Forestry Corporation of NSW fined $8,000 for licence breach
Last Thursday, the Forestry Corporation of NSW was convicted in the Land and Environment Court and fined $8,000 following a plea of guilty to an offence that occurred during logging operations in Glenbog State Forest, near Bemboka in the south east of NSW.
NSW Environment Protection Authority (EPA) Chief Environmental Regulator Mark Gifford, said the Forestry Corporation of NSW conducts logging operations throughout the state and should be aware of its responsibilities.
“Rocky outcrops are protected landscape features,” Mr Gifford said.
“The Forestry Corporation of NSW holds a licence under the Threatened Species Conservation Act 1995 that requires it to thoroughly search for rocky outcrops in order to protect the outcrops and surrounding trees from logging.”
“During logging operations in 2013, the Forestry Corporation of NSW failed to thoroughly search for a rocky outcrop in Compartment 2330 of Glenbog State Forest and as a result the outcrop was not identified or protected. Up to 52 trees were felled at the location and there was minor machinery damage caused to the outcrops themselves,” Mr Gifford said.

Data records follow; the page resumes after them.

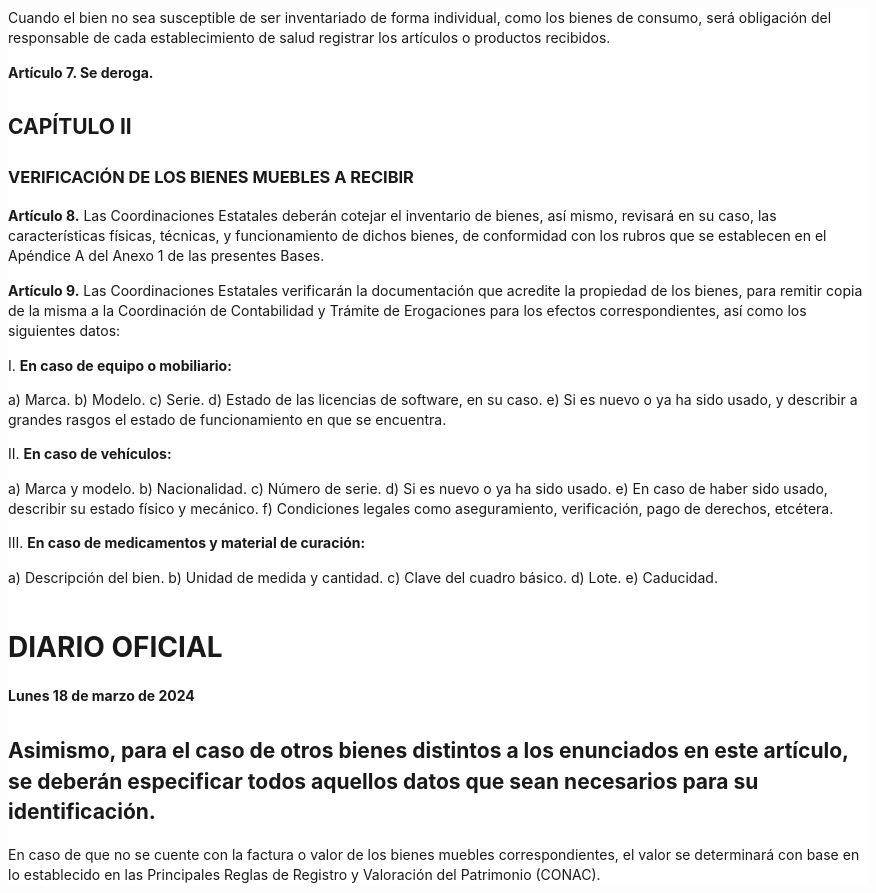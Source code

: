 Cuando el bien no sea susceptible de ser inventariado de forma individual, como los bienes de consumo, será obligación del responsable de cada establecimiento de salud registrar los artículos o productos recibidos.

**Artículo 7. Se deroga.**

## CAPÍTULO II

### VERIFICACIÓN DE LOS BIENES MUEBLES A RECIBIR

**Artículo 8.** Las Coordinaciones Estatales deberán cotejar el inventario de bienes, así mismo, revisará en su caso, las características físicas, técnicas, y funcionamiento de dichos bienes, de conformidad con los rubros que se establecen en el Apéndice A del Anexo 1 de las presentes Bases.

**Artículo 9.** Las Coordinaciones Estatales verificarán la documentación que acredite la propiedad de los bienes, para remitir copia de la misma a la Coordinación de Contabilidad y Trámite de Erogaciones para los efectos correspondientes, así como los siguientes datos:

I. **En caso de equipo o mobiliario:**

a) Marca.
b) Modelo.
c) Serie.
d) Estado de las licencias de software, en su caso.
e) Si es nuevo o ya ha sido usado, y describir a grandes rasgos el estado de funcionamiento en que se encuentra.

II. **En caso de vehículos:**

a) Marca y modelo.
b) Nacionalidad.
c) Número de serie.
d) Si es nuevo o ya ha sido usado.
e) En caso de haber sido usado, describir su estado físico y mecánico.
f) Condiciones legales como aseguramiento, verificación, pago de derechos, etcétera.

III. **En caso de medicamentos y material de curación:**

a) Descripción del bien.
b) Unidad de medida y cantidad.
c) Clave del cuadro básico.
d) Lote.
e) Caducidad.

# DIARIO OFICIAL

**Lunes 18 de marzo de 2024**

## Asimismo, para el caso de otros bienes distintos a los enunciados en este artículo, se deberán especificar todos aquellos datos que sean necesarios para su identificación.

En caso de que no se cuente con la factura o valor de los bienes muebles correspondientes, el valor se determinará con base en lo establecido en las Principales Reglas de Registro y Valoración del Patrimonio (CONAC).
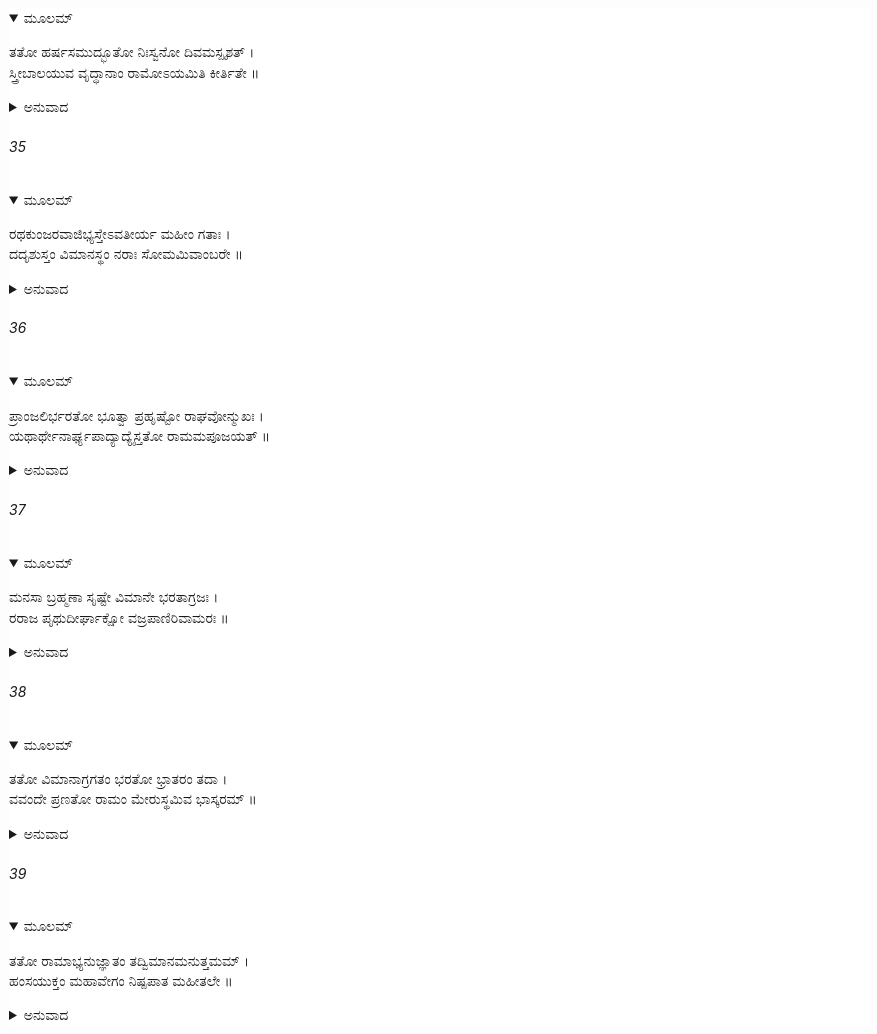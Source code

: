 
<details open><summary>ಮೂಲಮ್</summary>

ತತೋ ಹರ್ಷಸಮುದ್ಭೂತೋ ನಿಃಸ್ವನೋ ದಿವಮಸ್ಪೃಶತ್ ।  
ಸ್ತ್ರೀಬಾಲಯುವ ವೃದ್ಧಾನಾಂ ರಾಮೋಽಯಮಿತಿ ಕೀರ್ತಿತೇ ॥
</details>

<details><summary>ಅನುವಾದ</summary></details>

###### 35


<details open><summary>ಮೂಲಮ್</summary>

ರಥಕುಂಜರವಾಜಿಭ್ಯಸ್ತೇಽವತೀರ್ಯ ಮಹೀಂ ಗತಾಃ ।  
ದದೃಶುಸ್ತಂ ವಿಮಾನಸ್ಥಂ ನರಾಃ ಸೋಮಮಿವಾಂಬರೇ ॥
</details>

<details><summary>ಅನುವಾದ</summary></details>

###### 36


<details open><summary>ಮೂಲಮ್</summary>

ಪ್ರಾಂಜಲಿರ್ಭರತೋ ಭೂತ್ವಾ ಪ್ರಹೃಷ್ಟೋ ರಾಘವೋನ್ಮುಖಃ ।  
ಯಥಾರ್ಥೇನಾರ್ಘ್ಯಪಾದ್ಯಾದ್ಯೈಸ್ತತೋ ರಾಮಮಪೂಜಯತ್ ॥
</details>

<details><summary>ಅನುವಾದ</summary></details>

###### 37


<details open><summary>ಮೂಲಮ್</summary>

ಮನಸಾ ಬ್ರಹ್ಮಣಾ ಸೃಷ್ಟೇ ವಿಮಾನೇ ಭರತಾಗ್ರಜಃ ।  
ರರಾಜ ಪೃಥುದೀರ್ಘಾಕ್ಷೋ ವಜ್ರಪಾಣಿರಿವಾಮರಃ ॥
</details>

<details><summary>ಅನುವಾದ</summary></details>

###### 38


<details open><summary>ಮೂಲಮ್</summary>

ತತೋ ವಿಮಾನಾಗ್ರಗತಂ ಭರತೋ ಭ್ರಾತರಂ ತದಾ ।  
ವವಂದೇ ಪ್ರಣತೋ ರಾಮಂ ಮೇರುಸ್ಥಮಿವ ಭಾಸ್ಕರಮ್ ॥
</details>

<details><summary>ಅನುವಾದ</summary></details>

###### 39


<details open><summary>ಮೂಲಮ್</summary>

ತತೋ ರಾಮಾಭ್ಯನುಜ್ಞಾತಂ ತದ್ವಿಮಾನಮನುತ್ತಮಮ್ ।  
ಹಂಸಯುಕ್ತಂ ಮಹಾವೇಗಂ ನಿಷ್ಪಪಾತ ಮಹೀತಲೇ ॥
</details>

<details><summary>ಅನುವಾದ</summary></details>
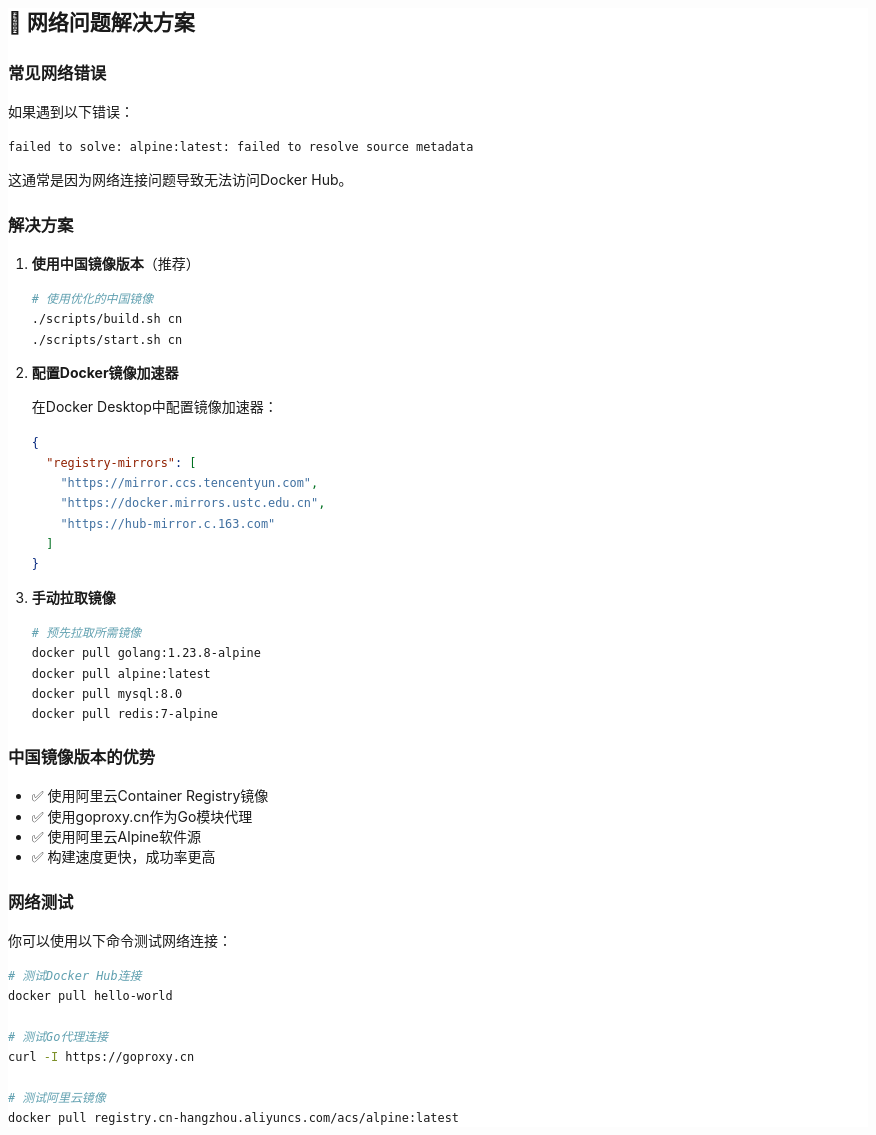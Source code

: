 ## 🔧 网络问题解决方案

### 常见网络错误

如果遇到以下错误：
```
failed to solve: alpine:latest: failed to resolve source metadata
```

这通常是因为网络连接问题导致无法访问Docker Hub。

### 解决方案

1. **使用中国镜像版本**（推荐）
   ```bash
   # 使用优化的中国镜像
   ./scripts/build.sh cn
   ./scripts/start.sh cn
   ```

2. **配置Docker镜像加速器**
   
   在Docker Desktop中配置镜像加速器：
   ```json
   {
     "registry-mirrors": [
       "https://mirror.ccs.tencentyun.com",
       "https://docker.mirrors.ustc.edu.cn",
       "https://hub-mirror.c.163.com"
     ]
   }
   ```

3. **手动拉取镜像**
   ```bash
   # 预先拉取所需镜像
   docker pull golang:1.23.8-alpine
   docker pull alpine:latest
   docker pull mysql:8.0
   docker pull redis:7-alpine
   ```

### 中国镜像版本的优势

- ✅ 使用阿里云Container Registry镜像
- ✅ 使用goproxy.cn作为Go模块代理
- ✅ 使用阿里云Alpine软件源
- ✅ 构建速度更快，成功率更高

### 网络测试

你可以使用以下命令测试网络连接：
```bash
# 测试Docker Hub连接
docker pull hello-world

# 测试Go代理连接
curl -I https://goproxy.cn

# 测试阿里云镜像
docker pull registry.cn-hangzhou.aliyuncs.com/acs/alpine:latest
```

The EPA became aware of the incident following a report by a volunteer organisation known as South East Forest Rescue.
The EPA then carried out a thorough investigation, including field inspections, issuing statutory notices and conducting interviews.
“While the rocky outcrop area did not contain any known threatened flora species the features of the affected area afford unique habitat refuges and need to be identified and protected from logging,” Mr Gifford said.
“The Forestry Corporation of NSW had management and control over the logging operations. The Court’s decision is a clear message to the Forestry Corporation of NSW that it must not neglect its responsibilities to search for rocky outcrops in the field before logging starts.”
Mr Gifford said the EPA places the upmost importance on protecting NSW’s many native forests by requiring that logging operations are conducted in an ecologically sustainable way.
“The EPA maintains an active native forestry compliance program to help ensure compliance with licence conditions and promote continuous improvement in environmental performance,” Mr Gifford said.
“Protection measures will be further improved through upcoming NSW forestry regulatory reforms that will provide a modern legal and environmental framework to protect our native forests and endangered species.”